Liselott Stenfeldt: This is the triangle that we are focused on. It is very important to understand the use of our space. There has been so much talk about gathering data, collecting information, but out of all the data that we are accumulating, only a very small fraction is actually being processed. The simple fact that over 40% of all IoT sensors will be in the built environment, in our urban space, makes us responsible for investigating how we can use the data in the best way possible. I think it is important to do this in a way that is easy to talk about – and it’s easiest to talk about something that is tactile and visual. It is important that people across disciplines can look at something and understand how this is affecting their lives and the way they act as human beings, together with other human beings. It’s a very basic question to ask, but essential. However, I think that somehow, in all of this, people have forgotten about that question. How do I want my life to be? How is my everyday life in urban space going to look like?
I am not afraid of data gathering, but I am afraid of the wrong people gathering and using it, in the wrong way. It’s important to showcase positive examples and projects, to show how digital data can actually create really cool spaces or behaviors. Could we confront how socially challenged areas are designed? Could we design them in a more proactive way? Because we now know what to look for? There are so many aspects that will make our urban space more interesting and livable. For all of us! To make sure it is relevant for all of us.

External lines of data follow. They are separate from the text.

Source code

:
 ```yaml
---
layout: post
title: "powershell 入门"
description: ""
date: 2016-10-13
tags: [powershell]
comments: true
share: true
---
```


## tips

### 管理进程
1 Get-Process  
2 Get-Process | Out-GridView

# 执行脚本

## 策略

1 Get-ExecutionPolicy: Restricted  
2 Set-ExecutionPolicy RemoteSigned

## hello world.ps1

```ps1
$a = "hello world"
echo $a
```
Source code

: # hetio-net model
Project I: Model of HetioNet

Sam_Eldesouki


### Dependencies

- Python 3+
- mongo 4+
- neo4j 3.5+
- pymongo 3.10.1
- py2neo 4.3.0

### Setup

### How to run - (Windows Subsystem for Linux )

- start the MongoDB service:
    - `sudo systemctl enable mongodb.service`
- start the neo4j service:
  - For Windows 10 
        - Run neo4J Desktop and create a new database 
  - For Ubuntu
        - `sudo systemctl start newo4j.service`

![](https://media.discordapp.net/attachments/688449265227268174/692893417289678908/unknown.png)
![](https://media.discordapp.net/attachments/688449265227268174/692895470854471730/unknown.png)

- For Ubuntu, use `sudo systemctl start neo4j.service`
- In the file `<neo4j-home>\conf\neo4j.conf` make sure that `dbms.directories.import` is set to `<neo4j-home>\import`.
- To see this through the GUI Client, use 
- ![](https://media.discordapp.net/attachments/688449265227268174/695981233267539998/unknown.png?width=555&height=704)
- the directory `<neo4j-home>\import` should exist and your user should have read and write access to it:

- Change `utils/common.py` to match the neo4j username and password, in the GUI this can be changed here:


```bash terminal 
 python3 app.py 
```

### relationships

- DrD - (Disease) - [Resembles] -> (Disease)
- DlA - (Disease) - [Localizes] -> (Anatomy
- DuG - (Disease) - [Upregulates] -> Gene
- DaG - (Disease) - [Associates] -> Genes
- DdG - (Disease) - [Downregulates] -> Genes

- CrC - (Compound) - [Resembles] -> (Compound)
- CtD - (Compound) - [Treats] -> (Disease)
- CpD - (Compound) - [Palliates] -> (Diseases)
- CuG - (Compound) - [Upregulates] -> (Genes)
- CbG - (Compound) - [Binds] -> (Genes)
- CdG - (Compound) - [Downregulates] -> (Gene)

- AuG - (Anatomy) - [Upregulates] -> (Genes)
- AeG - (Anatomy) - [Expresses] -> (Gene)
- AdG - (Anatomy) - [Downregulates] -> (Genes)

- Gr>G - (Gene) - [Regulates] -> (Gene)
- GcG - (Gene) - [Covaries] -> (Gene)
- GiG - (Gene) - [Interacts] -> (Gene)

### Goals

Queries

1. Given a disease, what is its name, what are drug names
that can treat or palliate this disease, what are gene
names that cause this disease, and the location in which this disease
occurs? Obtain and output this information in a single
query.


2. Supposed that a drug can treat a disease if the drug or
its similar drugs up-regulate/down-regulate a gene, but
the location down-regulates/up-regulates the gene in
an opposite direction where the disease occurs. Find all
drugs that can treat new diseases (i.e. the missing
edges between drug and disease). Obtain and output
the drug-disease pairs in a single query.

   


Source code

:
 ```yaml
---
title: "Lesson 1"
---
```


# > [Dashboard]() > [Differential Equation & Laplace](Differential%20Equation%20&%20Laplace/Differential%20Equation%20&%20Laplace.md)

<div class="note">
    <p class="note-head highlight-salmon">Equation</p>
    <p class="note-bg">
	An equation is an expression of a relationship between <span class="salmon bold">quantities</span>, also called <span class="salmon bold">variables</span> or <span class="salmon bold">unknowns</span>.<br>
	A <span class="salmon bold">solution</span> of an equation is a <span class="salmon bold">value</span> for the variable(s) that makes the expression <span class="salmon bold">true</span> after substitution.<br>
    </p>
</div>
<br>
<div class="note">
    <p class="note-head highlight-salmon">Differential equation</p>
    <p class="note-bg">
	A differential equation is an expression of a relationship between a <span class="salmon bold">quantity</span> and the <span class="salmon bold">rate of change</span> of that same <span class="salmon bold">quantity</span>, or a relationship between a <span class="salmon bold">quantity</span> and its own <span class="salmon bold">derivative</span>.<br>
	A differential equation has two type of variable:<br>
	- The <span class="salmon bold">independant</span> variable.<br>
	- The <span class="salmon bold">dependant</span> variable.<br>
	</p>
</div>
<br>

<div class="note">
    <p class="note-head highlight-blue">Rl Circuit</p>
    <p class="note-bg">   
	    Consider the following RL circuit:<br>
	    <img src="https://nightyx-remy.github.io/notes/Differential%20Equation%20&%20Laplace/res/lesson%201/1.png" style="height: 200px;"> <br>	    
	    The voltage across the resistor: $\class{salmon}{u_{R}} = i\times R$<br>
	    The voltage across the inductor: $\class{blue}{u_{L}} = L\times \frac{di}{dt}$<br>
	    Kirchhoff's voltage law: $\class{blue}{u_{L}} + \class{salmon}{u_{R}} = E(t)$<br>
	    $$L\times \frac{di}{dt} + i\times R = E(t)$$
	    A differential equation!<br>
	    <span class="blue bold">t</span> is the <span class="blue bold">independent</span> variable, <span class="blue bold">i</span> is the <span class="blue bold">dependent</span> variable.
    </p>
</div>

In the end, it’s a lot about the reciprocal nature of tech and society – how technology influences culture, and vice versa. And how this creates a social responsibility…
Liselott Stenfeldt: Exactly. Up until now, innovation has been the big word, also in Denmark. When everything is being outsourced to other countries, what is left behind? Well, we have our brains, we can create innovation. But I would like to go with responsible innovation instead, we can’t just do any kind of innovation. So when we gather data, we should look at the cultural aspects of this, at the religious aspects, at the behavioral aspects. We need to upscale.